**Task details**
The copy you return should hold only the lines from the top of the data below through the line with "Tensorfelder sind eine", each duplicated exactly and with no pictures.

------

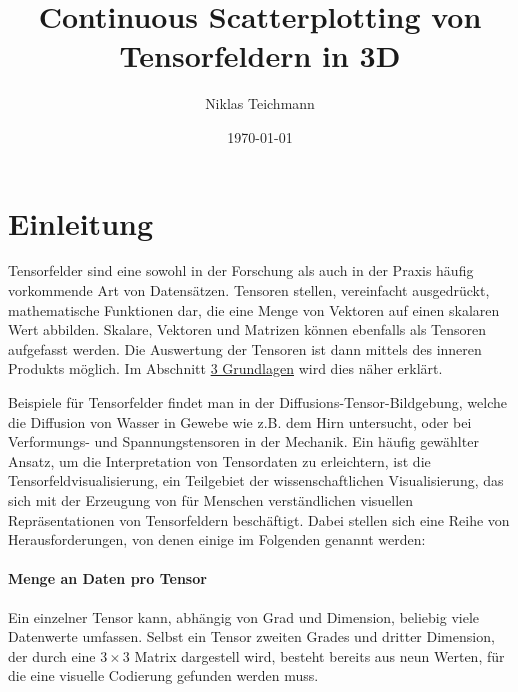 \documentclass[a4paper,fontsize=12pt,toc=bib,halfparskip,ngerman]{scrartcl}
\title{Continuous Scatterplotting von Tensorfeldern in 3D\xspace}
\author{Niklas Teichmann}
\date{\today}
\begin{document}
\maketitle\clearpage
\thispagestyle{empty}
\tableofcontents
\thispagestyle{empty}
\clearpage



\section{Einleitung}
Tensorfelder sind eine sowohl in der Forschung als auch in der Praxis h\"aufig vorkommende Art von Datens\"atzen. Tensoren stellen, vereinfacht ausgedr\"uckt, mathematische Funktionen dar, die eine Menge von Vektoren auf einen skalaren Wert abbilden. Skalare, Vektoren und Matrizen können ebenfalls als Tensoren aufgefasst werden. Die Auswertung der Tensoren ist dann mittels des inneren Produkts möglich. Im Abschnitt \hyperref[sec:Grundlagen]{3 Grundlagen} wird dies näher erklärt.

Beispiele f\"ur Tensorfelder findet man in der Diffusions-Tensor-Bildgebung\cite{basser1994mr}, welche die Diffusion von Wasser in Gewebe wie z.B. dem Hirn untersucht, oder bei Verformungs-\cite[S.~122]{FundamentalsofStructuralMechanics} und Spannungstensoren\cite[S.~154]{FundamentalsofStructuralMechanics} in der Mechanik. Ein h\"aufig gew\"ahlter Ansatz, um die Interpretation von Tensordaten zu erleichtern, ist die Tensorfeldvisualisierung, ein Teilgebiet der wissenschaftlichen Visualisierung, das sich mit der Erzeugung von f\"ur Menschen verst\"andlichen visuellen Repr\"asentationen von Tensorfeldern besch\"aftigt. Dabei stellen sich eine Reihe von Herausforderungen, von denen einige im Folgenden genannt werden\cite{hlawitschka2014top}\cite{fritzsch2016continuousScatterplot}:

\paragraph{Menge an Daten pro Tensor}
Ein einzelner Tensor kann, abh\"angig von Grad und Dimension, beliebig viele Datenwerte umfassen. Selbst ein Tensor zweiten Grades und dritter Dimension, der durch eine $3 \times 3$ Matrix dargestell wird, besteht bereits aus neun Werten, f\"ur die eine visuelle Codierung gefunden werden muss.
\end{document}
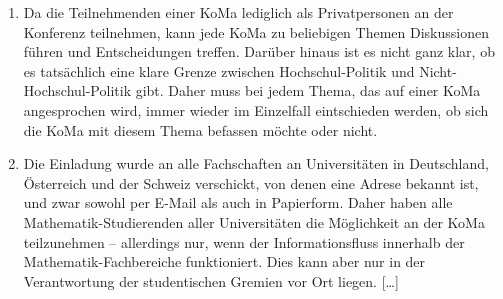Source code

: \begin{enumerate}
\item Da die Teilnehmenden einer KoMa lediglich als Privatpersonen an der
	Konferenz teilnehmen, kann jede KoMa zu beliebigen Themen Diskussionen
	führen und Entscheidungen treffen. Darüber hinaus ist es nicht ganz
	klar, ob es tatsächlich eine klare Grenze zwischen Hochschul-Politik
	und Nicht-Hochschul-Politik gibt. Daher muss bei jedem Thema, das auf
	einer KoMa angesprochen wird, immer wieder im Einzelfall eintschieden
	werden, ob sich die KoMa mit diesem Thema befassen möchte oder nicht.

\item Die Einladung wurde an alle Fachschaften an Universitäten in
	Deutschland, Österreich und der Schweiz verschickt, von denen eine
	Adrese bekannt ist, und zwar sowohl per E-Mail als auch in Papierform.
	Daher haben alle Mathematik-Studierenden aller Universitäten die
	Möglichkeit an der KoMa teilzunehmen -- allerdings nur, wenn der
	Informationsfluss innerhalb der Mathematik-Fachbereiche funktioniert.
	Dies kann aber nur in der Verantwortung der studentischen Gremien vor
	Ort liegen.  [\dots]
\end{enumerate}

------

**Expected answer**
 \documentclass[a4paper,fontsize=12pt,toc=bib,halfparskip,ngerman]{scrartcl}
\title{Continuous Scatterplotting von Tensorfeldern in 3D\xspace}
\author{Niklas Teichmann}
\date{\today}
\begin{document}
\maketitle\clearpage
\thispagestyle{empty}
\tableofcontents
\thispagestyle{empty}
\clearpage



\section{Einleitung}
Tensorfelder sind eine sowohl in der Forschung als auch in der Praxis h\"aufig vorkommende Art von Datens\"atzen. Tensoren stellen, vereinfacht ausgedr\"uckt, mathematische Funktionen dar, die eine Menge von Vektoren auf einen skalaren Wert abbilden. Skalare, Vektoren und Matrizen können ebenfalls als Tensoren aufgefasst werden. Die Auswertung der Tensoren ist dann mittels des inneren Produkts möglich. Im Abschnitt \hyperref[sec:Grundlagen]{3 Grundlagen} wird dies näher erklärt.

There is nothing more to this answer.